2

I am very new to scraping using R and xml, and I have a question about saving and loading the dataset.

I scraped a fairly large dataset using a code as follows

data<-list()
for(i in page[1:10]){
  pages<-read_html(paste0("http://www.gbig.org/buildings/", i))
  nodes<-html_nodes(pages, '.badge-info .cert-badge , .event , 
.date , .media-heading a , .truncated , .location , .buildings-type')
 data[[i]]  <-nodes
}

I thought I could save data and load it again for future using

save(data, file="trials.RData")

when I load it and try to use it again, I get a certain error message. What have I done wrong? and what would be the best way to save and load xml nodes?

{xml_nodeset (10)}
Error in node_write_character(x$node, options = options, encoding = encoding) : 
  external pointer is not valid

EDIT

My attempted load command is:

load("trials.RData")

Thank you

wyatt
  • 371
  • 3
  • 13
  • 1
    Yep. This is _technically_ a duplicate, but see the answer provided for both an alternate approach and one additional approach that uses the serialization alluded to in the dup'd answer. – hrbrmstr Apr 22 '18 at 03:58

1 Answers1

6

The reason it isn't working is that nodes are an "xptr" or "external pointer" and they aren't serialized when they get saved to an R data file. The xml2 package repository and various other places in R docs do have cautionary guidance for this, but nobody RTFM anymore. #sigh

One way to tackle your problem and stop yourself from DoSing the site again in the future is to extract the data from the nodes vs try to save the raw nodes and keep a copy of the source page so you can scrape that vs go back to the site and waste their bandwidth (again).

We'll need some packages:

library(rvest)
library(httr)
library(tidyverse)

You should always start with checking out the site robots.txt and terms of service/terms and conditions. This site has a robots.txt but no ToS/T&C, so we'll see if they allow what you're trying to do:

robotstxt::get_robotstxt(urltools::domain("http://www.gbig.org/buildings/")) %>%
  cat()
## # See http://www.robotstxt.org/wc/norobots.html for documentation on how to use the robots.txt file
## #
## # To ban all spiders from the entire site uncomment the next two lines:
## # User-Agent: *
## # Disallow: /
## User-Agent: *
## Crawl-delay: 10
## Disallow: /beta_invites
## Disallow: /admin
## Disallow: /search
## Disallow: /green_schools
## Disallow: /api
## Disallow: /places/8194/activities
## Disallow: /places/935/activities

So, we need to use a 10s crawl delay between page requests and you better hope you didn't violate the techincal control by using the /search or /api paths to get that list of pages.
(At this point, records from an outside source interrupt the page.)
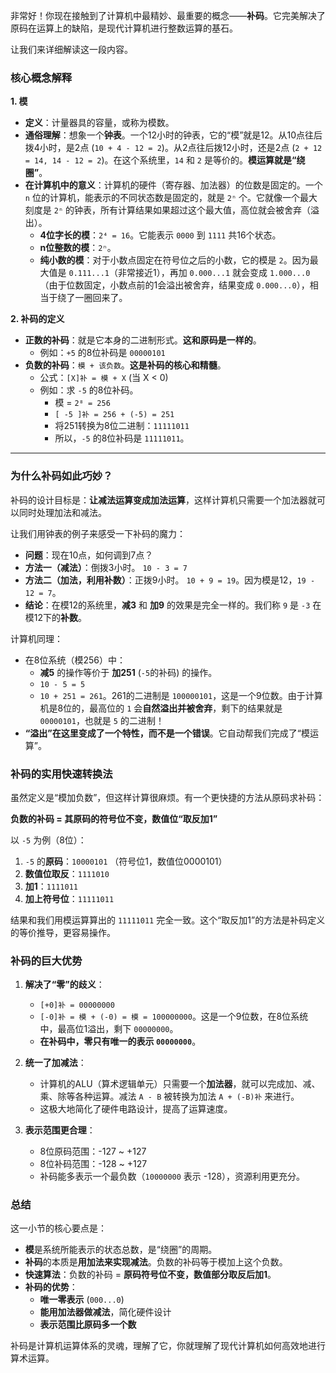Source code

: 非常好！你现在接触到了计算机中最精妙、最重要的概念——**补码**。它完美解决了原码在运算上的缺陷，是现代计算机进行整数运算的基石。

让我们来详细解读这一段内容。

### 核心概念解释

**1. 模**

*   **定义**：计量器具的容量，或称为模数。
*   **通俗理解**：想象一个**钟表**。一个12小时的钟表，它的“模”就是12。从10点往后拨4小时，是2点 (`10 + 4 - 12 = 2`)。从2点往后拨12小时，还是2点 (`2 + 12 = 14, 14 - 12 = 2`)。在这个系统里，`14` 和 `2` 是等价的。**模运算就是“绕圈”**。
*   **在计算机中的意义**：计算机的硬件（寄存器、加法器）的位数是固定的。一个 `n` 位的计算机，能表示的不同状态数是固定的，就是 `2ⁿ` 个。它就像一个最大刻度是 `2ⁿ` 的钟表，所有计算结果如果超过这个最大值，高位就会被舍弃（溢出）。
    *   **4位字长的模**：`2⁴ = 16`。它能表示 `0000` 到 `1111` 共16个状态。
    *   **n位整数的模**：`2ⁿ`。
    *   **纯小数的模**：对于小数点固定在符号位之后的小数，它的模是 `2`。因为最大值是 `0.111...1`（非常接近1），再加 `0.000...1` 就会变成 `1.000...0`（由于位数固定，小数点前的1会溢出被舍弃，结果变成 `0.000...0`），相当于绕了一圈回来了。

**2. 补码的定义**

*   **正数的补码**：就是它本身的二进制形式。**这和原码是一样的**。
    *   例如：`+5` 的8位补码是 `00000101`
*   **负数的补码**：`模 + 该负数`。**这是补码的核心和精髓**。
    *   公式：`[X]补 = 模 + X` (当 X < 0)
    *   例如：求 `-5` 的8位补码。
        *   模 = `2⁸ = 256`
        *   `[ -5 ]补 = 256 + (-5) = 251`
        *   将251转换为8位二进制：`11111011`
        *   所以，`-5` 的8位补码是 `11111011`。

---

### 为什么补码如此巧妙？

补码的设计目标是：**让减法运算变成加法运算**，这样计算机只需要一个加法器就可以同时处理加法和减法。

让我们用钟表的例子来感受一下补码的魔力：
*   **问题**：现在10点，如何调到7点？
*   **方法一（减法）**：倒拨3小时。 `10 - 3 = 7`
*   **方法二（加法，利用补数）**：正拨9小时。 `10 + 9 = 19`。因为模是12，`19 - 12 = 7`。
*   **结论**：在模12的系统里，**减3** 和 **加9** 的效果是完全一样的。我们称 `9` 是 `-3` 在模12下的**补数**。

计算机同理：
*   在8位系统（模256）中：
    *   **减5** 的操作等价于 **加251** (`-5`的补码) 的操作。
    *   `10 - 5 = 5`
    *   `10 + 251 = 261`。261的二进制是 `100000101`，这是一个9位数。由于计算机是8位的，最高位的 `1` 会**自然溢出并被舍弃**，剩下的结果就是 `00000101`，也就是 `5` 的二进制！
*   **“溢出”在这里变成了一个特性，而不是一个错误**。它自动帮我们完成了“模运算”。

### 补码的实用快速转换法

虽然定义是“模加负数”，但这样计算很麻烦。有一个更快捷的方法从原码求补码：

**负数的补码 = 其原码的符号位不变，数值位“取反加1”**

以 `-5` 为例（8位）：
1.  `-5` 的**原码**：`10000101` （符号位1，数值位0000101）
2.  **数值位取反**：`1111010`
3.  **加1**：`1111011`
4.  **加上符号位**：`11111011`

结果和我们用模运算算出的 `11111011` 完全一致。这个“取反加1”的方法是补码定义的等价推导，更容易操作。

### 补码的巨大优势

1.  **解决了“零”的歧义**：
    *   `[+0]补 = 00000000`
    *   `[-0]补 = 模 + (-0) = 模 = 100000000`。这是一个9位数，在8位系统中，最高位1溢出，剩下 `00000000`。
    *   **在补码中，零只有唯一的表示 `00000000`**。

2.  **统一了加减法**：
    *   计算机的ALU（算术逻辑单元）只需要一个**加法器**，就可以完成加、减、乘、除等各种运算。减法 `A - B` 被转换为加法 `A + (-B)补` 来进行。
    *   这极大地简化了硬件电路设计，提高了运算速度。

3.  **表示范围更合理**：
    *   8位原码范围：-127 ~ +127
    *   8位补码范围：-128 ~ +127
    *   补码能多表示一个最负数（`10000000` 表示 -128），资源利用更充分。

### 总结

这一小节的核心要点是：

*   **模**是系统所能表示的状态总数，是“绕圈”的周期。
*   **补码**的本质是**用加法来实现减法**。负数的补码等于模加上这个负数。
*   **快速算法**：负数的补码 = **原码符号位不变，数值部分取反后加1**。
*   **补码的优势**：
    *   **唯一零表示** (`000...0`)
    *   **能用加法器做减法**，简化硬件设计
    *   **表示范围比原码多一个数**

补码是计算机运算体系的灵魂，理解了它，你就理解了现代计算机如何高效地进行算术运算。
Also, we'll need this later since we're going to take an alternate approach to getting the nodes you want:

c(
  ".badge-info .cert-badge", ".event", ".date" , ".media-heading a",
  ".truncated", ".location" , ".buildings-type"
) -> target_nodes

And, we'll need to clean up ^^ later, too

clean_node_names <- function(x) {
  x <- tolower(x)
  x <- gsub("[[:punct:][:space:]]+", "_", x)
  x <- gsub("_+", "_", x)
  x <- gsub("(^_|_$)", "", x)
  x <- make.unique(x, sep = "_")
  x
}

For this example --- since you didn't provide any data --- we'll need some URLs so we'll grab the first 12 from this page:

pg <- read_html("http://www.gbig.org/buildings/")
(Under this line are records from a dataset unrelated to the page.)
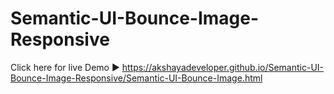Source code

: # Semantic-UI-Bounce-Image-Responsive
Click here for live Demo ▶️
https://akshayadeveloper.github.io/Semantic-UI-Bounce-Image-Responsive/Semantic-UI-Bounce-Image.html

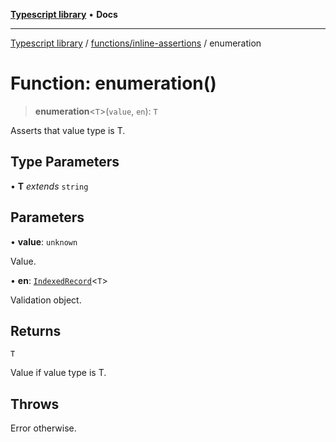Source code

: [**Typescript library**](../../../index.md) • **Docs**

***

[Typescript library](../../../modules.md) / [functions/inline-assertions](../index.md) / enumeration

# Function: enumeration()

> **enumeration**\<`T`\>(`value`, `en`): `T`

Asserts that value type is T.

## Type Parameters

• **T** *extends* `string`

## Parameters

• **value**: `unknown`

Value.

• **en**: [`IndexedRecord`](../../../types/core/type-aliases/IndexedRecord.md)\<`T`\>

Validation object.

## Returns

`T`

Value if value type is T.

## Throws

Error otherwise.
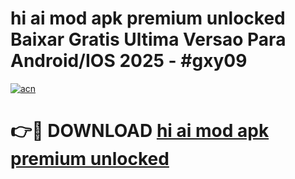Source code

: # hi ai mod apk premium unlocked Baixar Gratis Ultima Versao Para Android/IOS 2025 - #gxy09

[![acn](https://github.com/user-attachments/assets/0f9c940e-d8b0-45ae-aac7-cd30a18b3e1c)](https://app.mediaupload.pro?title=hi_ai_mod_apk_premium_unlocked&ref=02M)

# 👉🔴 DOWNLOAD [hi ai mod apk premium unlocked](https://app.mediaupload.pro?title=hi_ai_mod_apk_premium_unlocked&ref=02M)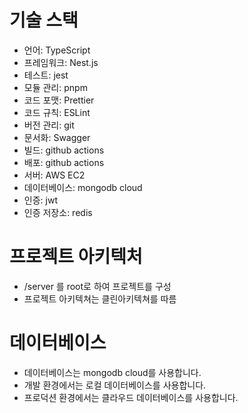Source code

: # 기술 스택
- 언어: TypeScript
- 프레임워크: Nest.js
- 테스트: jest
- 모듈 관리: pnpm
- 코드 포맷: Prettier
- 코드 규칙: ESLint
- 버전 관리: git
- 문서화: Swagger
- 빌드: github actions
- 배포: github actions
- 서버: AWS EC2
- 데이터베이스: mongodb cloud
- 인증: jwt
- 인증 저장소: redis

# 프로젝트 아키텍처
- /server 를 root로 하여 프로젝트를 구성
- 프로젝트 아키텍쳐는 클린아키텍쳐를 따름

# 데이터베이스
- 데이터베이스는 mongodb cloud를 사용합니다.
- 개발 환경에서는 로컬 데이터베이스를 사용합니다.
- 프로덕션 환경에서는 클라우드 데이터베이스를 사용합니다.
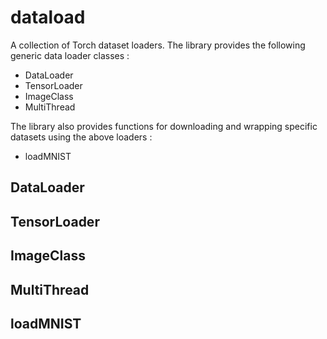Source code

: # dataload

A collection of Torch dataset loaders. 
The library provides the following generic data loader classes :
 
 * DataLoader
 * TensorLoader
 * ImageClass
 * MultiThread

The library also provides functions for downloading and wrapping 
specific datasets using the above loaders :

 * loadMNIST


## DataLoader

## TensorLoader

## ImageClass

## MultiThread

## loadMNIST
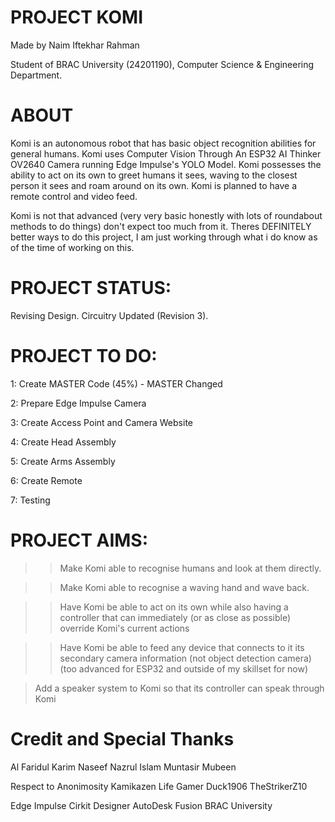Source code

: # PROJECT KOMI
Made by Naim Iftekhar Rahman

Student of BRAC University (24201190), Computer Science & Engineering Department.

# ABOUT
Komi is an autonomous robot that has basic object recognition abilities for general humans. Komi uses Computer Vision Through An ESP32 AI Thinker OV2640 Camera running Edge Impulse's YOLO Model. Komi possesses the ability to act on its own to greet humans it sees, waving to the closest person it sees and  roam around on its own. Komi is planned to have a remote control and video feed.

Komi is not that advanced (very very basic honestly with lots of roundabout methods to do things) don't expect too much from it. Theres DEFINITELY better ways to do this project, I am just working through what i do know as of the time of working on this.



# PROJECT STATUS:
Revising Design. Circuitry Updated (Revision 3).

# PROJECT TO DO:
1: Create MASTER Code (45%) - MASTER Changed

2: Prepare Edge Impulse Camera

3: Create Access Point and Camera Website

4: Create Head Assembly

5: Create Arms Assembly

6: Create Remote

7: Testing

# PROJECT AIMS:
>> Make Komi able to recognise humans and look at them directly.

>> Make Komi able to recognise a waving hand and wave back.

>> Have Komi be able to act on its own while also having a controller that can immediately (or as close as possible) override Komi's current actions

>> Have Komi be able to feed any device that connects to it its secondary camera information (not object detection camera) (too advanced for ESP32 and outside of my skillset for now)

> Add a speaker system to Komi so that its controller can speak through Komi


# Credit and Special Thanks

Al Faridul Karim
Naseef Nazrul Islam
Muntasir Mubeen

Respect to Anonimosity
Kamikazen 
Life Gamer
Duck1906
TheStrikerZ10


Edge Impulse
Cirkit Designer
AutoDesk Fusion
BRAC University
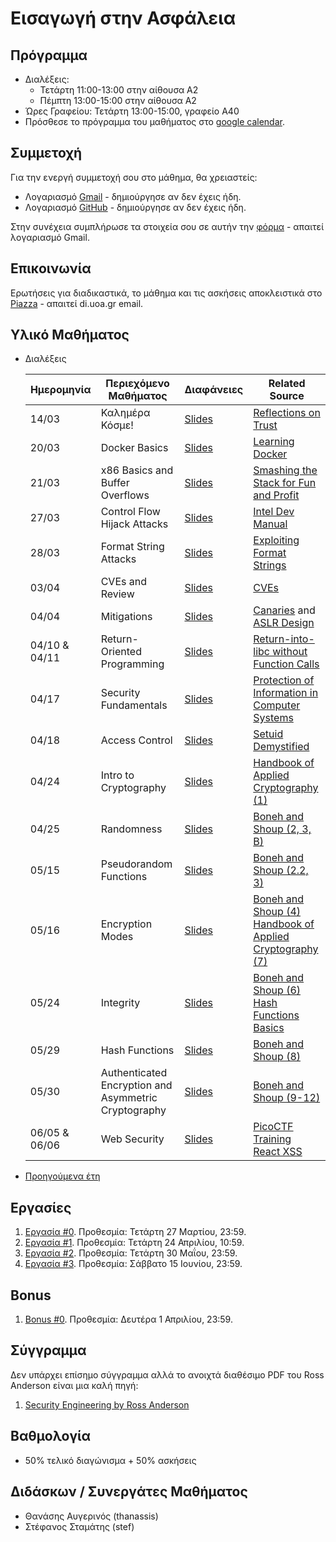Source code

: #  Εισαγωγή στην Ασφάλεια

## Πρόγραμμα

* Διαλέξεις:
    * Τετάρτη 11:00-13:00 στην αίθουσα Α2
    * Πέμπτη 13:00-15:00 στην αίθουσα Α2
* Ώρες Γραφείου: Τετάρτη 13:00-15:00, γραφείο Α40
* Πρόσθεσε το πρόγραμμα του μαθήματος στο [google calendar](https://calendar.google.com/calendar/u/3?cid=Y19mMDU1MTYyMjcyYjI1ZjY5ZThhYjcxODY2OTYzMmNiOGJiYTc5MDJjYTYzYThlNTRiZGFhOGVjYTJkYTA0NDg0QGdyb3VwLmNhbGVuZGFyLmdvb2dsZS5jb20).


## Συμμετοχή

Για την ενεργή συμμετοχή σου στο μάθημα, θα χρειαστείς:

* Λογαριασμό [Gmail](https://accounts.google.com/SignUp) - δημιούργησε αν δεν έχεις ήδη.
* Λογαριασμό [GitHub](https://github.com/join) - δημιούργησε αν δεν έχεις ήδη. 

Στην συνέχεια συμπλήρωσε τα στοιχεία σου σε αυτήν την [φόρμα](https://forms.gle/bRigkcjeWZ4vvUJH9) - απαιτεί λογαριασμό Gmail.

## Επικοινωνία

Ερωτήσεις για διαδικαστικά, το μάθημα και τις ασκήσεις αποκλειστικά στο [Piazza](https://piazza.com/uoa.gr/spring2024/1c4cb7f) - απαιτεί di.uoa.gr email.

## Υλικό Μαθήματος

* Διαλέξεις

    | Ημερομηνία | Περιεχόμενο Μαθήματος | Διαφάνειες | Related Source |
    | --- | --- | --- | --- |
    | 14/03 | Καλημέρα Κόσμε! | [Slides](./resources/00-introduction.pdf) | [Reflections on Trust](https://www.cs.cmu.edu/~rdriley/487/papers/Thompson_1984_ReflectionsonTrustingTrust.pdf)|
    | 20/03 | Docker Basics | [Slides](./resources/01-docker-basics.pdf) | [Learning Docker](https://docker-curriculum.com/)|
    | 21/03 | x86 Basics and Buffer Overflows | [Slides](./resources/02-x86-buffer-overflows.pdf) | [Smashing the Stack for Fun and Profit](http://phrack.org/issues/49/14.html#article)|
    | 27/03 | Control Flow Hijack Attacks | [Slides](./resources/03-control-flow-hijacks.pdf) | [Intel Dev Manual](https://www.intel.com/content/www/us/en/developer/articles/technical/intel-sdm.html)|
    | 28/03 | Format String Attacks | [Slides](./resources/04-format-string-attacks.pdf) | [Exploiting Format Strings](https://cs155.stanford.edu/papers/formatstring-1.2.pdf)|
    | 03/04 | CVEs and Review | [Slides](./resources/05-cves-and-review.pdf) | [CVEs](https://en.wikipedia.org/wiki/Common_Vulnerabilities_and_Exposures)|
    | 04/04 | Mitigations | [Slides](./resources/06-mitigations.pdf) | [Canaries](https://lettieri.iet.unipi.it/hacking/canaries.pdf) and [ASLR Design](https://pax.grsecurity.net/docs/aslr.txt) |
    | 04/10 & 04/11 | Return-Oriented Programming | [Slides](./resources/07-08-return-oriented-programming.pdf) | [Return-into-libc without Function Calls](https://hovav.net/ucsd/dist/geometry.pdf) |
    | 04/17 | Security Fundamentals | [Slides](./resources/09-security-fundamentals.pdf) | [Protection of Information in Computer Systems](https://www.cl.cam.ac.uk/teaching/1011/R01/75-protection.pdf) |
    | 04/18 | Access Control | [Slides](./resources/10-access-control.pdf) | [Setuid Demystified](https://people.eecs.berkeley.edu/~daw/papers/setuid-usenix02.pdf) |
    | 04/24 | Intro to Cryptography | [Slides](./resources/11-intro-to-cryptography.pdf) | [Handbook of Applied Cryptography (1)](https://cacr.uwaterloo.ca/hac/about/chap1.pdf) |
    | 04/25 | Randomness | [Slides](./resources/12-randomness.pdf) | [Boneh and Shoup (2, 3, B)](https://crypto.stanford.edu/~dabo/cryptobook/BonehShoup_0_6.pdf) |
    | 05/15 | Pseudorandom Functions | [Slides](./resources/13-pseudorandom-functions.pdf) | [Boneh and Shoup (2.2, 3)](https://crypto.stanford.edu/~dabo/cryptobook/BonehShoup_0_6.pdf) |
    | 05/16 | Encryption Modes | [Slides](./resources/14-encryption-modes.pdf) | [Boneh and Shoup (4)](https://crypto.stanford.edu/~dabo/cryptobook/BonehShoup_0_6.pdf) [Handbook of Applied Cryptography (7)](https://cacr.uwaterloo.ca/hac/about/chap7.pdf) |
    | 05/24 | Integrity | [Slides](./resources/15-integrity.pdf) | [Boneh and Shoup (6)](https://crypto.stanford.edu/~dabo/cryptobook/BonehShoup_0_6.pdf) [Hash Functions Basics](https://web.cs.ucdavis.edu/~rogaway/papers/relates.pdf) |
    | 05/29 | Hash Functions | [Slides](./resources/16-hash-functions.pdf) | [Boneh and Shoup (8)](https://crypto.stanford.edu/~dabo/cryptobook/BonehShoup_0_6.pdf) |
    | 05/30 | Authenticated Encryption and Asymmetric Cryptography | [Slides](./resources/17-authenc-and-asymmetric-crypto.pdf) | [Boneh and Shoup (9-12)](https://crypto.stanford.edu/~dabo/cryptobook/BonehShoup_0_6.pdf) |
    | 06/05 & 06/06 | Web Security | [Slides](./resources/18-19-web-security.pdf) | [PicoCTF Training](https://picoctf.org/index.html#picogym) [React XSS](https://pragmaticwebsecurity.com/files/cheatsheets/reactxss.pdf)  |



* [Προηγούμενα έτη](https://ys13.chatzi.org/)

## Εργασίες

1. [Εργασία #0](https://classroom.github.com/a/db-uWx2-). Προθεσμία: Τετάρτη 27 Μαρτίου, 23:59.
2. [Εργασία #1](https://classroom.github.com/a/qAnqU1mN). Προθεσμία: Τετάρτη 24 Απριλίου, 10:59.
3. [Εργασία #2](https://classroom.github.com/a/jjRA4KHn). Προθεσμία: Τετάρτη 30 Μαΐου, 23:59.
4. [Εργασία #3](https://classroom.github.com/a/gkk-rpcd). Προθεσμία: Σάββατο 15 Ιουνίου, 23:59.

## Bonus

1. [Bonus #0](https://classroom.github.com/a/EHfMmJWb). Προθεσμία: Δευτέρα 1 Απριλίου, 23:59.

## Σύγγραμμα

Δεν υπάρχει επίσημο σύγγραμμα αλλά το ανοιχτά διαθέσιμο PDF του Ross Anderson είναι μια καλή πηγή:

1. [Security Engineering by Ross Anderson](https://github.com/tpn/pdfs/blob/master/Security%20Engineering%20-%20Ross%20Anderson%20(v1).pdf)

## Βαθμολογία

* 50% τελικό διαγώνισμα + 50% ασκήσεις

## Διδάσκων / Συνεργάτες Μαθήματος

* Θανάσης Αυγερινός (thanassis)
* Στέφανος Σταμάτης (stef)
html_nodes(pg, "a.cell") %>%
  html_attr("href") %>%
  sprintf("http://www.gbig.org%s", .) -> building_urls

Now, setup a progress bar since a 10s delay between pages is going to make this seem slow. I realize you may be and many others will be unlikely to follow the robots.txt rules but that doesn't mean you shouldn't.

pb <- progress_estimated(length(building_urls))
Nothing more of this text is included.